For the last five years, I’ve touted duplexes as the best ROI, but people have caught on; lately there are so few for sale, and the ones that do sell are going for top dollar, thus suppressing the returns.
I love apartment buildings even more, but try to find one for sale. They are like finding a unicorn right now.
So what's left? And more importantly, what is going to perform for the average investor over the next 10 years?
The answer to this burning question can be found by doing a deep dive into the main drivers, the dynamic duo, Supply and our fickle friend Demand.
Local developers are following the Vancouver trend and building these “micro suites” — units as small as 350 square feet in some instances.
In an era of decreasing affordability, it seems like the answer is maximum density. Build ’em small to achieve economies of scale. Even units without parking stalls are flying off the shelves. For now...
The micro suite trend flies in the face of one of the largest market drivers, demographics. Let’s explore this concept for a moment.
There are two groups of buyers who will drive the real estate market for the next two decades.
They just so happen to be the two largest generations in human history, so it behooves us to pay attention to their needs and desires.
The first and wealthier group is the baby boomers. More boomers will reach retirement over the next 10 years than ever before.
In many cases, with retirement comes a decision to downsize. They have money, and they have stuff. Stuff accumulated over the years, and its not going to fit in a micro suite.

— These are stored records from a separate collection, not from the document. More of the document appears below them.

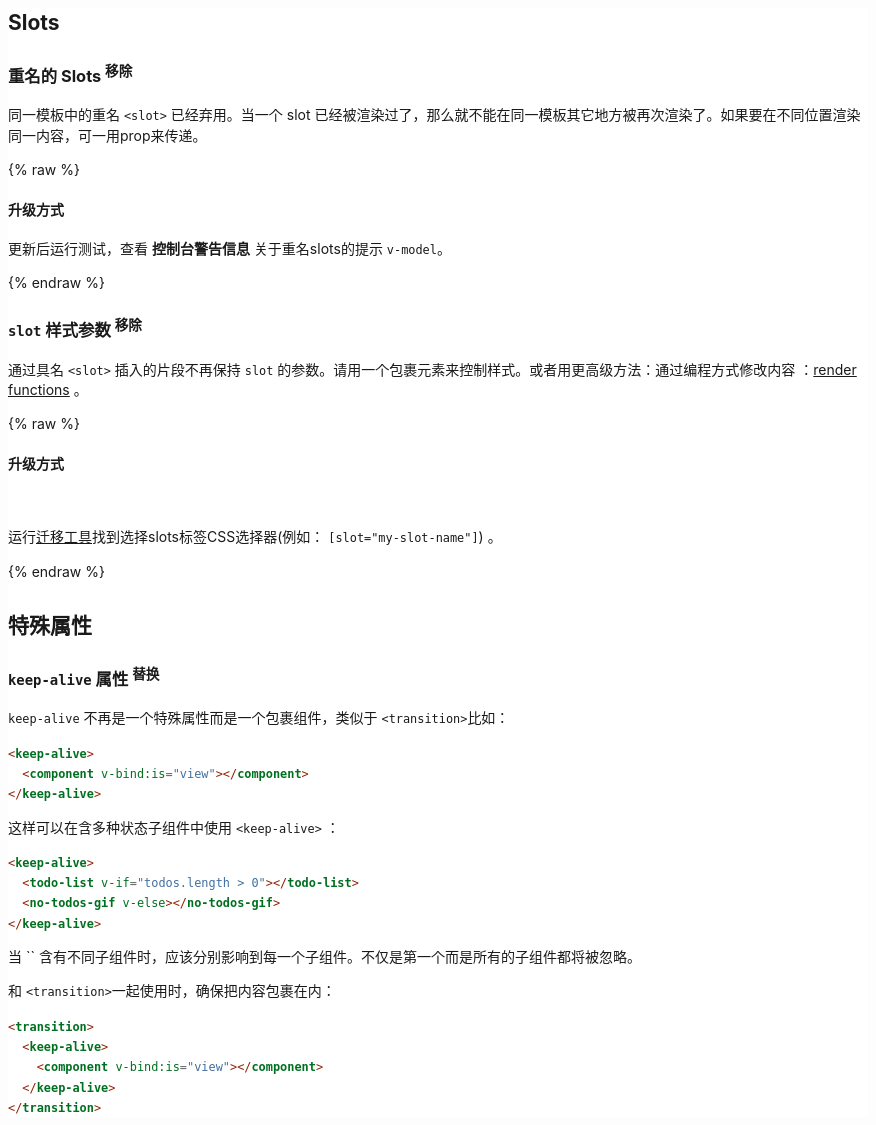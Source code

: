 ## Slots

### 重名的 Slots <sup>移除</sup>

同一模板中的重名 `<slot>` 已经弃用。当一个 slot 已经被渲染过了，那么就不能在同一模板其它地方被再次渲染了。如果要在不同位置渲染同一内容，可一用prop来传递。

{% raw %}
<div class="upgrade-path">
  <h4>升级方式</h4>
  <p>更新后运行测试，查看 <strong>控制台警告信息</strong> 关于重名slots的提示 <code>v-model</code>。</p>
</div>
{% endraw %}

### `slot` 样式参数 <sup>移除</sup>

通过具名 `<slot>` 插入的片段不再保持 `slot` 的参数。请用一个包裹元素来控制样式。或者用更高级方法：通过编程方式修改内容 ：[render functions](#!/blog%2Fvuejs/guide/render-function.md) 。

{% raw %}
<div class="upgrade-path">
  <h4>升级方式</h4>
  <p>运行<a href="https://github.com/vuejs/vue-migration-helper">迁移工具</a>找到选择slots标签CSS选择器(例如： <code>[slot="my-slot-name"]</code>) 。</p>
</div>
{% endraw %}

## 特殊属性

### `keep-alive` 属性 <sup>替换</sup>

`keep-alive` 不再是一个特殊属性而是一个包裹组件，类似于  `<transition>`比如：

``` html
<keep-alive>
  <component v-bind:is="view"></component>
</keep-alive>
```

这样可以在含多种状态子组件中使用 `<keep-alive>` ：

``` html
<keep-alive>
  <todo-list v-if="todos.length > 0"></todo-list>
  <no-todos-gif v-else></no-todos-gif>
</keep-alive>
```

<p class="tip">当 `<keep-alive>` 含有不同子组件时，应该分别影响到每一个子组件。不仅是第一个而是所有的子组件都将被忽略。</p>

和 `<transition>`一起使用时，确保把内容包裹在内：

``` html
<transition>
  <keep-alive>
    <component v-bind:is="view"></component>
  </keep-alive>
</transition>
```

I deal with boomers daily and they almost always set their sights on a three-bedroom unit. A recent trend, some boomers are choosing to rent their primary residence and put the cash into investments that finance their retirement.
Regardless, whether they rent or buy, the only inventory they will be interested in looking at will have three bedrooms, lots of storage and a bit of elbow room for when the grand kids come visit.

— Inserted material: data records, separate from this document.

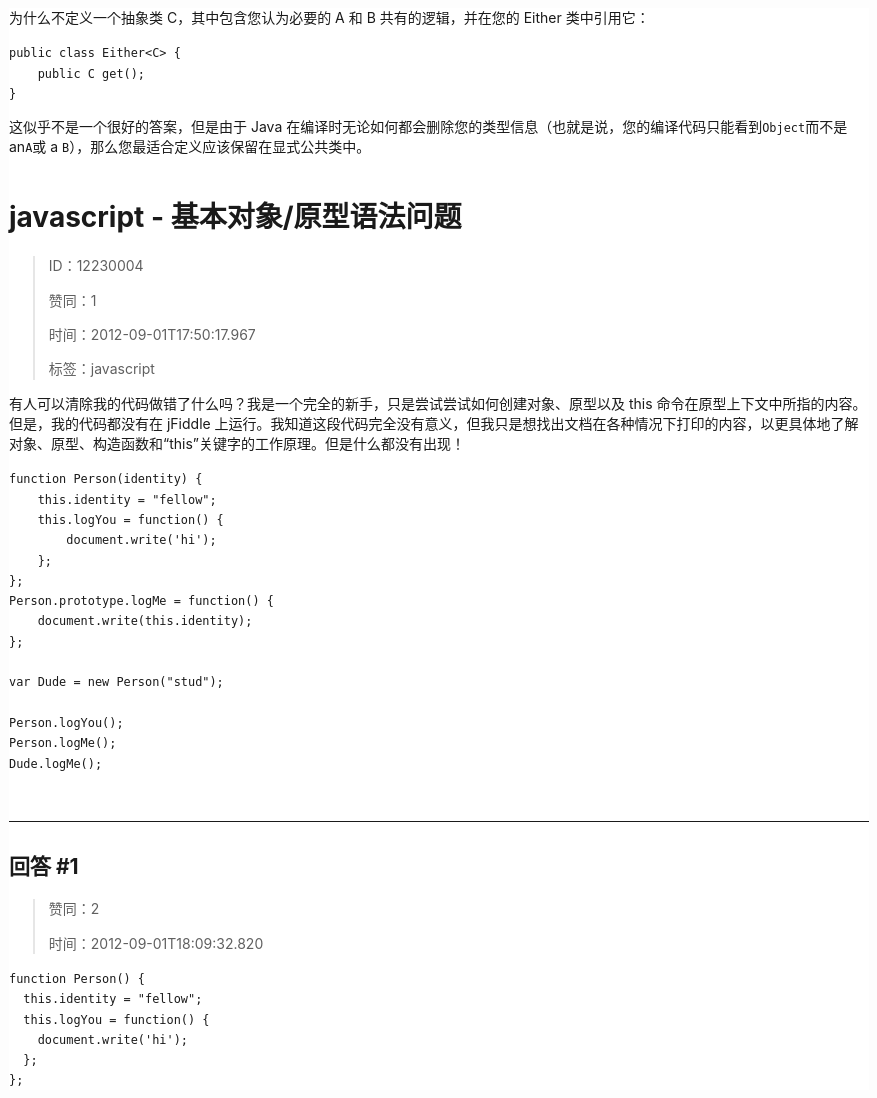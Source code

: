 为什么不定义一个抽象类 C，其中包含您认为必要的 A 和 B 共有的逻辑，并在您的 Either 类中引用它：

```
public class Either<C> {
    public C get();
} 
```

这似乎不是一个很好的答案，但是由于 Java 在编译时无论如何都会删除您的类型信息（也就是说，您的编译代码只能看到`Object`而不是 an`A`或 a `B`），那么您最适合定义应该保留在显式公共类中。

# javascript - 基本对象/原型语法问题

> ID：12230004
> 
> 赞同：1
> 
> 时间：2012-09-01T17:50:17.967
> 
> 标签：javascript

有人可以清除我的代码做错了什么吗？我是一个完全的新手，只是尝试尝试如何创建对象、原型以及 this 命令在原型上下文中所指的内容。但是，我的代码都没有在 jFiddle 上运行。我知道这段代码完全没有意义，但我只是想找出文档在各种情况下打印的内容，以更具体地了解对象、原型、构造函数和“this”关键字的工作原理。但是什么都没有出现！

```
function Person(identity) {
    this.identity = "fellow";
    this.logYou = function() {
        document.write('hi');
    };
};
Person.prototype.logMe = function() {
    document.write(this.identity);
};

var Dude = new Person("stud");

Person.logYou();  
Person.logMe();
Dude.logMe(); 
```

​</p>

* * *

## 回答 #1

> 赞同：2
> 
> 时间：2012-09-01T18:09:32.820

```
function Person() {
  this.identity = "fellow";
  this.logYou = function() {
    document.write('hi');
  };
}; 
```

Then. there are the millennials, Born between 1981 and 2001 they are coming of age and driving the economy in a big way.
A slightly more populous group than the boomers even, there are more people turning 33 (the average age of a first time buyer) for the next 20 years than we’ve ever seen.
The vast majority of these millennials will have tied the knot by this point. Many have kids or plan to in the next few years.

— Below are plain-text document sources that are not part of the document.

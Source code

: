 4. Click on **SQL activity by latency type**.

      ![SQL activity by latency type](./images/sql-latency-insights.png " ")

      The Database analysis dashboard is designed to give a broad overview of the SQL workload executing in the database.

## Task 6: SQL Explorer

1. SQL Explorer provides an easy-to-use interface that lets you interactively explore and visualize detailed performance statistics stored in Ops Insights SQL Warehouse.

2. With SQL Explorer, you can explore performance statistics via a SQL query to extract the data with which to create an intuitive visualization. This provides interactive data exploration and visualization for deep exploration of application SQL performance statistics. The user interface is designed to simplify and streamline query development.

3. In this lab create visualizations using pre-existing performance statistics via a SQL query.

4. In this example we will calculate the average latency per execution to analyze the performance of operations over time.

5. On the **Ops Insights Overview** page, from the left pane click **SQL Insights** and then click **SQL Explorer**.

You know what doesn't match well with a life partner and offspring? You guessed it, a micro suite!
Many of this generation will rent on purpose and many will be forced to rent because lending rules are so tight that it's simply out of reach.
Regardless, the one thing they have in common is they need space. In search of space for their budding families, this group will leave the downtown core for the suburbs.
This is my demographic; I deal with them daily in both our sales division and our property management division.
I can tell you first hand, they almost always set up their MLS search for three beds or more and preferably something with a yard.
If the demand is for three bedrooms, why aren’t developers building them? The answer is in the dollars. As of this writing, the average two-bedroom unit will fetch $335/sq ft compared to the average three bedroom that commands only $293/sq ft.
This 15 per cent difference represents the developers entire profit margin. In order to have new development, it needs it be profitable.
In the past few years, the city has given some incentives to developers to increase density in an effort to increase affordable housing in Kelowna.
Now, in a recent release by the city of Kelowna, they have started to incentivize developers to build three bedroom units in response to a study that showed they are in such short supply.
It will be a few years before we see this new inventory hit the market.
You can bet that in the coming years this gap will close, but for now I think exploiting this gap is the move that will pay off handsomely for investors in the years to come.
You have two big markets to serve based on your budget and the tenant profile you are after.
You can go mid to high end in search of a boomer to rent your property for premium dollars.
Seek properties that are newer and in choice locations like the south Pandosy Village or Kelowna’s up and coming North End and you will see excellent appreciation.
The other, more affordable option is to serve the Millennial market. The vast majority are priced out of the “A” locations, and less likely to be brand new, these three bedroom units will cash flow nicely.
There are a few options in the low to mid range three bedroom segment to pay attention to.
Half duplex, townhomes and condos in family neighborhoods like Glenmore, Lower Mission and Rutland. In West Kelowna you have Lakeview heights, Rose Valley and Shannon Lake.
Close to good schools and a short commute, the three bedroom homes in these neighbourhoods will be a hot commodity.
So there you have it, a little forward thinking based on some sound economics.